In the Select Node panel, select a Node Name, read the notes, select I know and agree, and then click Create diagnosis.
You can view the diagnostic progress on the page. After the diagnosis is complete, the page displays the diagnostic results and a list of diagnostic items. You can then review the results to identify the cause of any issues and resolve them.

View diagnostic results

On the diagnostics page, find the diagnostic report in the list and click Diagnosis details in the Operation column to view the detailed diagnostic results.

Note

The diagnostic items may vary based on the cluster configuration. The actual diagnostic items on the diagnostic page shall prevail.

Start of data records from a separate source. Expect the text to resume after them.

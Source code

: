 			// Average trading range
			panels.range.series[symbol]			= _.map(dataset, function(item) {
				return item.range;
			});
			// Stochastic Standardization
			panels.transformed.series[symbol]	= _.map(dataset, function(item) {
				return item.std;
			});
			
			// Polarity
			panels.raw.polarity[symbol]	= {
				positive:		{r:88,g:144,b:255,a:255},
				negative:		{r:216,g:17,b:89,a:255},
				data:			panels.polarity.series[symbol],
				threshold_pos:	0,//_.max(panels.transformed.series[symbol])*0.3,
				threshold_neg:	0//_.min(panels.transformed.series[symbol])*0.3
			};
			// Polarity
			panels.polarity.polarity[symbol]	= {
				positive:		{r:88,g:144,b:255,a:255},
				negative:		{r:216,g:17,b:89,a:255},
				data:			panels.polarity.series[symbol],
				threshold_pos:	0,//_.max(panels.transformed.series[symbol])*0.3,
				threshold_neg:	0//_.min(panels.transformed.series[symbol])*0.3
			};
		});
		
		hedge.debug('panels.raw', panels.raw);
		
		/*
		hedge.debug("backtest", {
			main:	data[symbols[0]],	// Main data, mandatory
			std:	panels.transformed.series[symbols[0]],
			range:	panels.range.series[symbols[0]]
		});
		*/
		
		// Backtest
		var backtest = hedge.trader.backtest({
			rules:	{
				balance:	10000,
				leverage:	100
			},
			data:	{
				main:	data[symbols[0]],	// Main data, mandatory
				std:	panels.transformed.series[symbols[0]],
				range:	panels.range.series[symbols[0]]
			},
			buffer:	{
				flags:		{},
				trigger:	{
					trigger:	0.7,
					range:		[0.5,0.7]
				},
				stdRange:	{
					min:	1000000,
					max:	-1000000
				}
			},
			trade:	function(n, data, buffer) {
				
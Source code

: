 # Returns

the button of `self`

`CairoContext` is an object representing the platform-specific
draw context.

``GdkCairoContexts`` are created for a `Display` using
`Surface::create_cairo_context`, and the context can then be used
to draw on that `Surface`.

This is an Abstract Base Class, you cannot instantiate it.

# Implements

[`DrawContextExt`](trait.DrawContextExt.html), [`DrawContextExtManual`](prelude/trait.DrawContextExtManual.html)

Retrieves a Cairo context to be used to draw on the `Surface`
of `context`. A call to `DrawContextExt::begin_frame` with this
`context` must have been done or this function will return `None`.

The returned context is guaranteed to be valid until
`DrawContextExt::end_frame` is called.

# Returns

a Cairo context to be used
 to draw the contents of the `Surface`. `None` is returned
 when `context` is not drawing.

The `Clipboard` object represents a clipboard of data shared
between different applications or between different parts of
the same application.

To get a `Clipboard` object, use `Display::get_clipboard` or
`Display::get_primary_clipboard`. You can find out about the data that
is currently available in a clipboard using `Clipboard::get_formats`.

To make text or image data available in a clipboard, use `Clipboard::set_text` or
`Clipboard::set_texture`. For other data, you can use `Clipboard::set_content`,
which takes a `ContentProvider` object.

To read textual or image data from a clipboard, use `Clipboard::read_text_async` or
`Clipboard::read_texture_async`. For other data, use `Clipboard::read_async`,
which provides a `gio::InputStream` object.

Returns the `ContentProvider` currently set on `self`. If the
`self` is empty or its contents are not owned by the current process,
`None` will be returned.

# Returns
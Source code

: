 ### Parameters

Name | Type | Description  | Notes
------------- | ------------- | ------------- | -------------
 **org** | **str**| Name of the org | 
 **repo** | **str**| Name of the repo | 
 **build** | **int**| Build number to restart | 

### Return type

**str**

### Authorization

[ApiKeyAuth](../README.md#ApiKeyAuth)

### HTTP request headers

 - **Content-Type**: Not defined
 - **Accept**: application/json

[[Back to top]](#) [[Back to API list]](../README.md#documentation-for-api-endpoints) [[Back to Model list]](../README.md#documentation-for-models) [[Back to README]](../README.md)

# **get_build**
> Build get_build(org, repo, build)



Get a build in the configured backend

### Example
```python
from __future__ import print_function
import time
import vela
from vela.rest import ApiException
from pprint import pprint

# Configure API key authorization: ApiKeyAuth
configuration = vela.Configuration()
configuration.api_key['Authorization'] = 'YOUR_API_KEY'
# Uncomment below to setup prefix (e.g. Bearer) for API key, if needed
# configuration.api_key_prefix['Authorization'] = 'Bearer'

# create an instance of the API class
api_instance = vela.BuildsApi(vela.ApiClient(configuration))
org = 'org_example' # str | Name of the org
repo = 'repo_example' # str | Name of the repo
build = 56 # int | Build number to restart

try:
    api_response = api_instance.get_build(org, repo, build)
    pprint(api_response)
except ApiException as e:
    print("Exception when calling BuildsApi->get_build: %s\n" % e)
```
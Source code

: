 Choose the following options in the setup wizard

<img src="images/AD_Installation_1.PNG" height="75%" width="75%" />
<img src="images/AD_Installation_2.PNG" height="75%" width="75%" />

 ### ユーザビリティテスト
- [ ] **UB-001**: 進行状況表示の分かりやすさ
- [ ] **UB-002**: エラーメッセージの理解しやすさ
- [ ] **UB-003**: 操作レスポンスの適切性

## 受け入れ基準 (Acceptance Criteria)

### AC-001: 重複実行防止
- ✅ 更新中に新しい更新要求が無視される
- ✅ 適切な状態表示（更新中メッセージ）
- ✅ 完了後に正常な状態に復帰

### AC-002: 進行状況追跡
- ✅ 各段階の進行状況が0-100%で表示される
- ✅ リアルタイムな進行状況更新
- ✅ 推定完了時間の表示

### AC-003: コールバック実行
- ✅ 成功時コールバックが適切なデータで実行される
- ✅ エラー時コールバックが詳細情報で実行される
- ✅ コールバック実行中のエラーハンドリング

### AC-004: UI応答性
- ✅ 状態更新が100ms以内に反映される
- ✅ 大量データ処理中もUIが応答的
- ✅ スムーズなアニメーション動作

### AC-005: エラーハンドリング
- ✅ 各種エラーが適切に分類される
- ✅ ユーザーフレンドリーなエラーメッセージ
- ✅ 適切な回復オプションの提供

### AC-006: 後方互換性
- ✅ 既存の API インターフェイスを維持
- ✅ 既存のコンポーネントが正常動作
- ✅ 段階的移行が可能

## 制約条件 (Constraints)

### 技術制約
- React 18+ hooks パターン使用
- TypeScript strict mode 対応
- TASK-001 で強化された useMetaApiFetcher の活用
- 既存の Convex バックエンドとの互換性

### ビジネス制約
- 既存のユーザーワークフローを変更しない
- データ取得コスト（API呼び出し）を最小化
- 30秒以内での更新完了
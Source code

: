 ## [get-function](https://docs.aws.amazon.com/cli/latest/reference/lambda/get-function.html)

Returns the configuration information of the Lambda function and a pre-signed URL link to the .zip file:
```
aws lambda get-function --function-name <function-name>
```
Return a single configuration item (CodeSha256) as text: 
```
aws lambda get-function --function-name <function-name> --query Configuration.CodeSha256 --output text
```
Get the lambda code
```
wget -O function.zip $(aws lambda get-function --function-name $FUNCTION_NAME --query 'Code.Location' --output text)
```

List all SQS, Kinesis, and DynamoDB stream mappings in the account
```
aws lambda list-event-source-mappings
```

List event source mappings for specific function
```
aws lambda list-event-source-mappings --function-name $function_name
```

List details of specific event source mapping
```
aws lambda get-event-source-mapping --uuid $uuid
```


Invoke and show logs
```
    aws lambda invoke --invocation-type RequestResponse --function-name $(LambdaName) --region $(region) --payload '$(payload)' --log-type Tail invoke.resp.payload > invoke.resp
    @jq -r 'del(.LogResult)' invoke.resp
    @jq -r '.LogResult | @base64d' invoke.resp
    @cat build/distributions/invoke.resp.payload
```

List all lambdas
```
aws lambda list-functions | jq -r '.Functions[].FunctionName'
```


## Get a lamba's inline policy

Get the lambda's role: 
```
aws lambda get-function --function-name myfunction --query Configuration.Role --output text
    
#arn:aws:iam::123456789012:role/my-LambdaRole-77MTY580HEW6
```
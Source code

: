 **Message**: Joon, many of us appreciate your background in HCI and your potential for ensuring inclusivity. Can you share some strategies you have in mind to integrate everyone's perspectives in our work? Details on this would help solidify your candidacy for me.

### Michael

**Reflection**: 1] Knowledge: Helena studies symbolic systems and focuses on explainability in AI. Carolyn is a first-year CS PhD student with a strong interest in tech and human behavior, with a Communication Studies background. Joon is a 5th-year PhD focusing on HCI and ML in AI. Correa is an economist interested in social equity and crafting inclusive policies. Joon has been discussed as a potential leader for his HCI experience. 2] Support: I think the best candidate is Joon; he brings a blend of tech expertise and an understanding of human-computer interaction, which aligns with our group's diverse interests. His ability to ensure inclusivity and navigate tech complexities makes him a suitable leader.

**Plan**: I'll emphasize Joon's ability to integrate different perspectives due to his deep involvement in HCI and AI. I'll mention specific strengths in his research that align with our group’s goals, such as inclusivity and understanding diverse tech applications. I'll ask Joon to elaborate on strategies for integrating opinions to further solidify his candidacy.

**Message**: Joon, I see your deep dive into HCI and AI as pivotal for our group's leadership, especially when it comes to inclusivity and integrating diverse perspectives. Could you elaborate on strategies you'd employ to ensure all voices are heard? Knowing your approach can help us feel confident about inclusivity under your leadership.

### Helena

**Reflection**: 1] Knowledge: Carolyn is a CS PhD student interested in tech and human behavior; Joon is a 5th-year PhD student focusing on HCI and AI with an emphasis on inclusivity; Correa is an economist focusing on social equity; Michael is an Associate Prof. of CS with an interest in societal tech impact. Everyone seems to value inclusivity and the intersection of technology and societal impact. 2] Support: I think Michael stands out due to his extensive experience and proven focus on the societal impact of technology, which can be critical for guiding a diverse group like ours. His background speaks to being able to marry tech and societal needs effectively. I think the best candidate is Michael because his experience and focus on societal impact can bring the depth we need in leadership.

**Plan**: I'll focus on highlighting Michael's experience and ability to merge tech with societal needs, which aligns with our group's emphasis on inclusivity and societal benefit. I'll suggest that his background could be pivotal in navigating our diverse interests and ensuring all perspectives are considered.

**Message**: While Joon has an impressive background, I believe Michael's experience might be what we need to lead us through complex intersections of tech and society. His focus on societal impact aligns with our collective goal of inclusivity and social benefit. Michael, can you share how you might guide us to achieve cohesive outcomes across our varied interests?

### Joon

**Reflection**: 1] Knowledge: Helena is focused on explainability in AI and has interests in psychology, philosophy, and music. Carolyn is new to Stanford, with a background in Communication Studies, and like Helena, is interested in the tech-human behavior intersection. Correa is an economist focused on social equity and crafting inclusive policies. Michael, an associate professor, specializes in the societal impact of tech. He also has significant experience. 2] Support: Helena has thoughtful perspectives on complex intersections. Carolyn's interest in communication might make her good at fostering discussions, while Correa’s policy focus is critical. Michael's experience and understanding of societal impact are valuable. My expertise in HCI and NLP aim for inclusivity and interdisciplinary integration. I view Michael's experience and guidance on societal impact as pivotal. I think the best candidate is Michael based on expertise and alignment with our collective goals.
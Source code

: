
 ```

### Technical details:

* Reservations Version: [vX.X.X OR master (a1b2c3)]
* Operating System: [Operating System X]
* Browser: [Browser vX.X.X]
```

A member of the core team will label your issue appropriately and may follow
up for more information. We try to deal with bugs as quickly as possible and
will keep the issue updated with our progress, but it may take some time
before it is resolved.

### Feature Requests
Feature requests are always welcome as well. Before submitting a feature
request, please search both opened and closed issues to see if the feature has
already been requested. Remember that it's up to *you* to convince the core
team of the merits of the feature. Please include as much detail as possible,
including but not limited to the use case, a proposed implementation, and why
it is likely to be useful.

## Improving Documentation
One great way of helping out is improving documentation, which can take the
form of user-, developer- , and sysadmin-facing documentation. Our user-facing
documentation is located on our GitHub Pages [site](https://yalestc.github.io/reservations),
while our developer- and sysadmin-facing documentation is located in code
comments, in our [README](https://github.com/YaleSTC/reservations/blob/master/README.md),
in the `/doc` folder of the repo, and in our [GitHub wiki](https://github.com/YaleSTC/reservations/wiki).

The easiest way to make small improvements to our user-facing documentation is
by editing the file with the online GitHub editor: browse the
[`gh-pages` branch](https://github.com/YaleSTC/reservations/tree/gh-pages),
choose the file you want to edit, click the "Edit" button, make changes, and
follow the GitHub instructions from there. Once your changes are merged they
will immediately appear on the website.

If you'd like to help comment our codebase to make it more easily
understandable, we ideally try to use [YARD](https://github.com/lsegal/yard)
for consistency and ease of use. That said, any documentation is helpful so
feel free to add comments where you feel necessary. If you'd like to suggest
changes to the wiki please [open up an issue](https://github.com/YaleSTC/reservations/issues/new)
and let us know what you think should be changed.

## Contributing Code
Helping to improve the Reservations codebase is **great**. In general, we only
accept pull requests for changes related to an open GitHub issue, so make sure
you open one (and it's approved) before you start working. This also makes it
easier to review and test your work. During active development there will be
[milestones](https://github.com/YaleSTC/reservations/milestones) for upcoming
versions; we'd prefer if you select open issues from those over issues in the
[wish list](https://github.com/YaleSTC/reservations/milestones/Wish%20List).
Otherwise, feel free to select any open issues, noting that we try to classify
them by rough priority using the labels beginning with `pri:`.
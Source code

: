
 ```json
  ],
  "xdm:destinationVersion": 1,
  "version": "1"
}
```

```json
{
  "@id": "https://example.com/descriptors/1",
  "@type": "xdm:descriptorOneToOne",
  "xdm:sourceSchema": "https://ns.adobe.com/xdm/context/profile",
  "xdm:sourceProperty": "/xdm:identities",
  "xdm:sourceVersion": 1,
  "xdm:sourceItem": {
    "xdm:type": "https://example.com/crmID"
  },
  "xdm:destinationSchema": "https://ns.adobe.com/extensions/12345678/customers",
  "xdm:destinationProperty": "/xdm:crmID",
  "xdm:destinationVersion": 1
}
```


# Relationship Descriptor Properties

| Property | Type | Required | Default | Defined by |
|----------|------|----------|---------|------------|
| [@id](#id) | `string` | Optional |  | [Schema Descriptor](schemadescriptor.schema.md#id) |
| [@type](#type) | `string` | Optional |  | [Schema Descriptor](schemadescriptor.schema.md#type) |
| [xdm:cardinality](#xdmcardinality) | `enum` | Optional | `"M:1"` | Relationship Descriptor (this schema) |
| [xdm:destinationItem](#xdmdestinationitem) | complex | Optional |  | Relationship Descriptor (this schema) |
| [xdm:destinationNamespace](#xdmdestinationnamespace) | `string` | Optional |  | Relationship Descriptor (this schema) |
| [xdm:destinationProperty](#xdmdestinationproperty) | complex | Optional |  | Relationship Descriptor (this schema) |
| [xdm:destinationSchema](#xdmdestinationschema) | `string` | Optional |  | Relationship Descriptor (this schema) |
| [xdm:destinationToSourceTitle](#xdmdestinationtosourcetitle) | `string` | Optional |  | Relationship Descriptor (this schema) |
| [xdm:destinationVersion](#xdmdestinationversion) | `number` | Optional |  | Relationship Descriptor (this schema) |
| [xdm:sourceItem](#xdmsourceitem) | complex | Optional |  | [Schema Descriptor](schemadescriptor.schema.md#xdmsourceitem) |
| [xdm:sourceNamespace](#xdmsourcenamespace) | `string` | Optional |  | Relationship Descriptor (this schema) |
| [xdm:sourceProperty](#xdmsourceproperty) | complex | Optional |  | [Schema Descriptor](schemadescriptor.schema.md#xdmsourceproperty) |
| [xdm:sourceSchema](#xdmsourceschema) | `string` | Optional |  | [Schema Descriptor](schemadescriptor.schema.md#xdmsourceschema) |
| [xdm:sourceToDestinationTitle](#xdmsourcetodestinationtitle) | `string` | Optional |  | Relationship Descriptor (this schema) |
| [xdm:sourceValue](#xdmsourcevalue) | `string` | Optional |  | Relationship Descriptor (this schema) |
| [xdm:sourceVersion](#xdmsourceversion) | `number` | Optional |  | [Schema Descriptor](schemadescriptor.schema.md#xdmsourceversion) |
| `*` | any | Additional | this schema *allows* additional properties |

Diagnostic item	Check item status	Description
Node diagnosis	Normal: No action is required. Warning: Confirmation is required. Handle any situation that causes cluster anomalies. Abnormal: Handle as soon as possible to prevent the cluster from failing to work. Unknown: The check was not completed or the result is unknown.	Node diagnostics include the Node, NodeComponent, ClusterComponent, ECSControllerManager, and GPUNode check items. The cause of a node anomaly is determined based on the node status, node component status, cluster component status, and ECS status. On the diagnostic details page, you can view the node diagnostic results, repair suggestions, and a list of specific check items. Hover the mouse pointer over the icon to the right of a check item to view its description. If there are check items with an abnormal or warning status, they are displayed on the Troubleshoot tab. If a check item has an abnormal status, you can view the anomaly in the tip that appears when you hover over Details in the Status column for that item.
Pod diagnosis		Pod diagnostics include the Pod, ClusterComponent, Node, NodeComponent, and ECSControllerManager check items. The cause of a pod anomaly is determined based on the pod status, cluster component status, node status, node component status, and ECS status. On the diagnostic details page, you can view the pod diagnostic results, repair suggestions, and a list of specific check items. Hover the mouse pointer over the icon to the right of a check item to view its description. If there are check items with an abnormal or warning status, they are displayed on the Troubleshoot tab. If a check item has an abnormal status, you can view the anomaly in the tip that appears when you hover over Details in the Status column for that item.
Service diagnosis		Service diagnostics include the Service and ResourceQuotas check items. The cause of a service anomaly is determined by checking items such as the CLB billing type, certificates, quotas, and anomalous events. Hover the mouse pointer over the icon to the right of a check item to view its description. If there are check items with an abnormal or warning status, they are displayed on the Troubleshoot tab. If a check item has an abnormal status, you can view the anomaly in the tip that appears when you hover over Details in the Status column for that item.
Ingress diagnosis		Ingress diagnostics include the Ingress, Addon, and SLB check items. The cause of an Ingress anomaly is determined based on the Ingress status, Ingress plug-in status, and SLB status. Hover the mouse pointer over the icon to the right of a check item to view its description. If there are check items with an abnormal or warning status, they are displayed on the Troubleshoot tab. If a check item has an abnormal status, you can view the anomaly in the tip that appears when you hover over Details in the Status column for that item.
Memory Diagnosis	None.	On the diagnostic details page, you can view the Memory Overview, Memory Analysis, and OOM Analysis, which include information such as memory leak status, memory utilization, and the memory occupied by each process.
Network diagnostics	Normal: No action is required. Abnormal: Handle as soon as possible.	On the Diagnosis result page, you can view the network diagnostic results. The Packet paths area renders a complete map of the access path for the diagnosis. Abnormal nodes are highlighted in a different color from normal nodes.